Unions have put yet another obstacle in the path of Korean Air’s delayed acquisition of Asiana Airlines by objecting to both the nature of the takeover and the choice of Air Incheon as the preferred bidder for the sale of Asiana Airlines’ cargo business.

There was some positive progress with Korean’s acquisition of compatriot Asiana earlier this month when Korean cargo airline Air Incheon was named as the preferred bidder for the sale of Asiana’s cargo business, which has been actioned in order to secure approval for the acquisition.


Source: Wikimedia Commons

The sale of Asiana’s cargo business is a precondition for Korean’s merger with its compatriot

However, an Asiana Pilot Union Facebook post today stated that it, alongside the Asiana Airlines Labour union, had doubts about Air Incheon’s ability to take on Asiana’s cargo business, based on its size.

“Air Incheon, ‘a shrimp trying to swallow whale’ is uncertain about its permanence, which is likely to result in Korean Air’s monopoly in the air cargo business,” said the unions.

The unions further said they would oppose Hanjin Group-owned Korean’s acquisition of Asiana on the grounds that it “will cause national damage”.

“As it is clear that Korean Air’s merger and acquisition of Asiana Airlines will cause national damage, the Asiana Airlines pilots’ union and the Asiana Airlines union declare their determination to oppose it,” they said.
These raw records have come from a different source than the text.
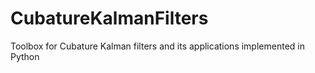 # CubatureKalmanFilters
Toolbox for Cubature Kalman filters and its applications implemented in Python 
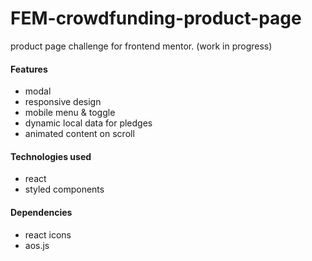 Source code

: # FEM-crowdfunding-product-page

product page challenge for frontend mentor. (work in progress)

#### Features
- modal
- responsive design
- mobile menu & toggle
- dynamic local data for pledges
- animated content on scroll

#### Technologies used
- react
- styled components

#### Dependencies
- react icons
- aos.js

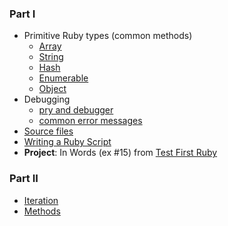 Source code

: ### Part I

+ Primitive Ruby types (common methods)
  + [Array][array]
  + [String][string]
  + [Hash][hash]
  + [Enumerable][enumerable]
  + [Object][object]
+ Debugging
  + [pry and debugger][pry-and-debugger]
  + [common error messages][common-error-messages]
+ [Source files][source-files]
+ [Writing a Ruby Script][writing-a-script]
+ **Project**: In Words (ex #15) from [Test First Ruby][test-first-ruby]

[array]: ./data-structures/array
[string]: ./data-structures/string
[hash]: ./data-structures/hash
[enumerable]: ./data-structures/enumerable
[object]: ./data-structures/object
[pry-and-debugger]: ./debugging/debugger
[common-error-messages]: ./debugging/common-exceptions
[source-files]: ./source-files
[writing-a-script]: ./writing-a-script
[test-first-ruby]: https://github.com/alexch/learn_ruby


### Part II

+ [Iteration][iteration]
+ [Methods][methods]

[iteration]: ./iteration
[methods]: ./methods
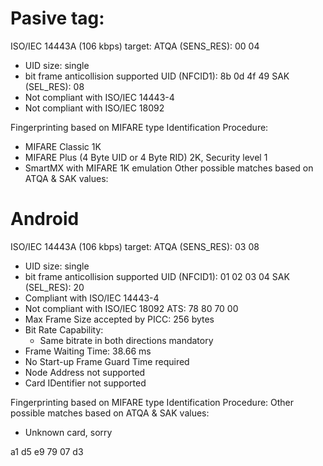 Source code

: # Pasive tag:

ISO/IEC 14443A (106 kbps) target:
    ATQA (SENS_RES): 00  04
* UID size: single
* bit frame anticollision supported
       UID (NFCID1): 8b  0d  4f  49
      SAK (SEL_RES): 08
* Not compliant with ISO/IEC 14443-4
* Not compliant with ISO/IEC 18092

Fingerprinting based on MIFARE type Identification Procedure:
* MIFARE Classic 1K
* MIFARE Plus (4 Byte UID or 4 Byte RID) 2K, Security level 1
* SmartMX with MIFARE 1K emulation
Other possible matches based on ATQA & SAK values:

# Android

ISO/IEC 14443A (106 kbps) target:
    ATQA (SENS_RES): 03  08
* UID size: single
* bit frame anticollision supported
       UID (NFCID1): 01  02  03  04
      SAK (SEL_RES): 20
* Compliant with ISO/IEC 14443-4
* Not compliant with ISO/IEC 18092
                ATS: 78  80  70  00
* Max Frame Size accepted by PICC: 256 bytes
* Bit Rate Capability:
  * Same bitrate in both directions mandatory
* Frame Waiting Time: 38.66 ms
* No Start-up Frame Guard Time required
* Node Address not supported
* Card IDentifier not supported

Fingerprinting based on MIFARE type Identification Procedure:
Other possible matches based on ATQA & SAK values:
* Unknown card, sorry

a1 d5 e9 79 07 d3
Both unions now “demand that a third-party acquisition company be found”.

The unions added that rather than the acquisition being a sound business move “the merger and acquisition process so far clearly shows that the mega-carrier has become a false sign and has been reduced only to a means of defending Hanjin Group Chairman Cho Won-tae’s managerial control.”

The unions object to Korean Air’s return of air traffic rights during the acquisition process, which they said has led to a large amount of annual aviation sales being transferred from national airlines to foreign airlines.
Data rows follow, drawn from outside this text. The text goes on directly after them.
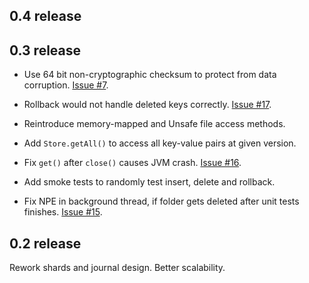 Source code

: 0.4 release
----------------




0.3 release 
-------------

- Use 64 bit non-cryptographic checksum to protect from data corruption. [Issue #7](https://github.com/input-output-hk/iodb/issues/7).

- Rollback would not handle deleted keys correctly. [Issue #17](https://github.com/input-output-hk/iodb/issues/17).

- Reintroduce memory-mapped and Unsafe file access methods.

- Add `Store.getAll()` to access all key-value pairs at given version. 

- Fix `get()` after `close()` causes JVM crash. [Issue #16](https://github.com/input-output-hk/iodb/issues/16).

- Add smoke tests to randomly test insert, delete and rollback.

- Fix NPE in background thread, if folder gets deleted after unit tests finishes. [Issue #15](https://github.com/input-output-hk/iodb/issues/15).


0.2 release
---------------

Rework shards and journal design. Better scalability. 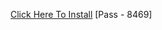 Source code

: [Click Here To Install](https://www.mediafire.com/file/bmwgu9nliq8jyq2/Kuly.rar/file )
[Pass - 8469]
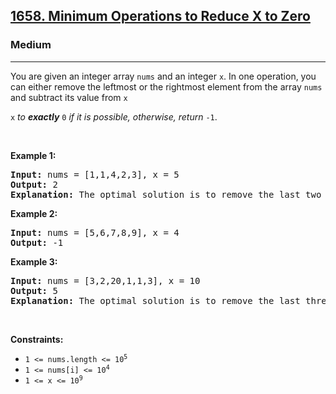 <h2><a href="https://leetcode.com/problems/minimum-operations-to-reduce-x-to-zero/">1658. Minimum Operations to Reduce X to Zero</a></h2><h3>Medium</h3><hr><div><p><font papago-translate="splitted">You are given an integer array </font><code>nums</code><font papago-translate="splitted"> and an integer </font><code>x</code><font papago-translate="splitted">. In one operation, you can either remove the leftmost or the rightmost element from the array </font><code>nums</code><font papago-translate="splitted"> and subtract its value from </font><code>x</code></p>

<p><code>x</code> <font papago-translate="splitted"><em>to <strong>exactly</strong></em></font> <code>0</code> <font papago-translate="splitted"><em>if it is possible</em><em>, otherwise, return </em></font><code>-1</code><font papago-translate="splitted">.</font></p>

<p>&nbsp;</p>
<p><strong class="example">Example 1:</strong></p>

<pre><strong>Input:</strong> nums = [1,1,4,2,3], x = 5
<strong>Output:</strong> 2
<strong>Explanation:</strong> The optimal solution is to remove the last two elements to reduce x to zero.
</pre>

<p><strong class="example">Example 2:</strong></p>

<pre><strong>Input:</strong> nums = [5,6,7,8,9], x = 4
<strong>Output:</strong> -1
</pre>

<p><strong class="example">Example 3:</strong></p>

<pre><strong>Input:</strong> nums = [3,2,20,1,1,3], x = 10
<strong>Output:</strong> 5
<strong>Explanation:</strong> The optimal solution is to remove the last three elements and the first two elements (5 operations in total) to reduce x to zero.
</pre>

<p>&nbsp;</p>
<p><strong>Constraints:</strong></p>

<ul>
	<li><code>1 &lt;= nums.length &lt;= 10<sup>5</sup></code></li>
	<li><code>1 &lt;= nums[i] &lt;= 10<sup>4</sup></code></li>
	<li><code>1 &lt;= x &lt;= 10<sup>9</sup></code></li>
</ul>
</div> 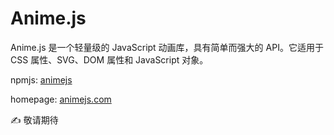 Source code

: # Anime.js

Anime.js 是一个轻量级的 JavaScript 动画库，具有简单而强大的 API。它适用于 CSS 属性、SVG、DOM 属性和 JavaScript 对象。

npmjs: [animejs](https://www.npmjs.com/package/animejs)

homepage: [animejs.com](https://animejs.com/)

✍ 敬请期待
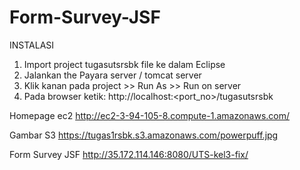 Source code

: # Form-Survey-JSF

INSTALASI
1. Import project tugasutsrsbk file ke dalam Eclipse
2. Jalankan the Payara server / tomcat server
3. Klik kanan pada project >> Run As >> Run on server
4. Pada browser ketik: http://localhost:<port_no>/tugasutsrsbk


Homepage ec2
http://ec2-3-94-105-8.compute-1.amazonaws.com/

Gambar S3
https://tugas1rsbk.s3.amazonaws.com/powerpuff.jpg

Form Survey JSF
http://35.172.114.146:8080/UTS-kel3-fix/



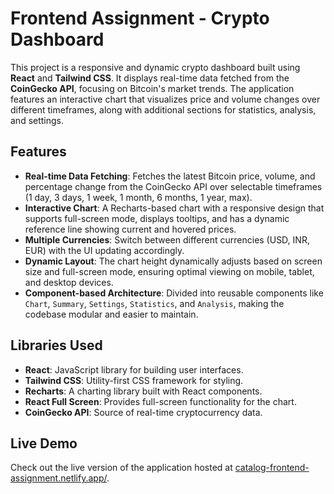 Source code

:
# Frontend Assignment - Crypto Dashboard

This project is a responsive and dynamic crypto dashboard built using **React** and **Tailwind CSS**. It displays real-time data fetched from the **CoinGecko API**, focusing on Bitcoin's market trends. The application features an interactive chart that visualizes price and volume changes over different timeframes, along with additional sections for statistics, analysis, and settings.

## Features

-   **Real-time Data Fetching**: Fetches the latest Bitcoin price, volume, and percentage change from the CoinGecko API over selectable timeframes (1 day, 3 days, 1 week, 1 month, 6 months, 1 year, max).
-   **Interactive Chart**: A Recharts-based chart with a responsive design that supports full-screen mode, displays tooltips, and has a dynamic reference line showing current and hovered prices.
-   **Multiple Currencies**: Switch between different currencies (USD, INR, EUR) with the UI updating accordingly.
-   **Dynamic Layout**: The chart height dynamically adjusts based on screen size and full-screen mode, ensuring optimal viewing on mobile, tablet, and desktop devices.
-   **Component-based Architecture**: Divided into reusable components like `Chart`, `Summary`, `Settings`, `Statistics`, and `Analysis`, making the codebase modular and easier to maintain.

    

## Libraries Used

-   **React**: JavaScript library for building user interfaces.
-   **Tailwind CSS**: Utility-first CSS framework for styling.
-   **Recharts**: A charting library built with React components.
-   **React Full Screen**: Provides full-screen functionality for the chart.
-   **CoinGecko API**: Source of real-time cryptocurrency data.

## Live Demo

Check out the live version of the application hosted at [catalog-frontend-assignment.netlify.app/](#).

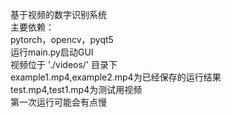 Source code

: 基于视频的数字识别系统\
主要依赖：\
pytorch，opencv，pyqt5\
运行main.py启动GUI\
视频位于 './videos/' 目录下\
example1.mp4,example2.mp4为已经保存的运行结果\
test.mp4,test1.mp4为测试用视频\
第一次运行可能会有点慢
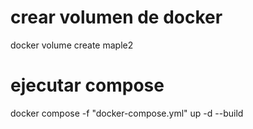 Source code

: 


# crear volumen de docker

docker volume create maple2

# ejecutar compose

docker compose -f "docker-compose.yml" up -d --build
Korean has also been accused of cancelling flights to reduce the number of services on major European routes to meet the EU’s acquisition requirements, while the unions additionally raised concerns about potential job losses and increased ticket prices for passengers.

Korean first announced its plan to acquire Asiana Airlines in November 2020, but the acquisition proceedings were delayed by the Covid pandemic and resulting disruption to the airline industry.

Then last year, the plan sparked concern from the European Commission, which said the takeover would result in reduced competition between Europe and South Korea because the two carriers dominate the long-haul market to and from South Korea. Korean also struggled to gain approval for the deal in Japan and the US.

To secure regulatory approval from Brussels for the move, Korean offered to sell Asiana Airlines’ cargo business in October 2023.

Korean said in January that it expects to complete the acquisition of Asiana Airlines this year.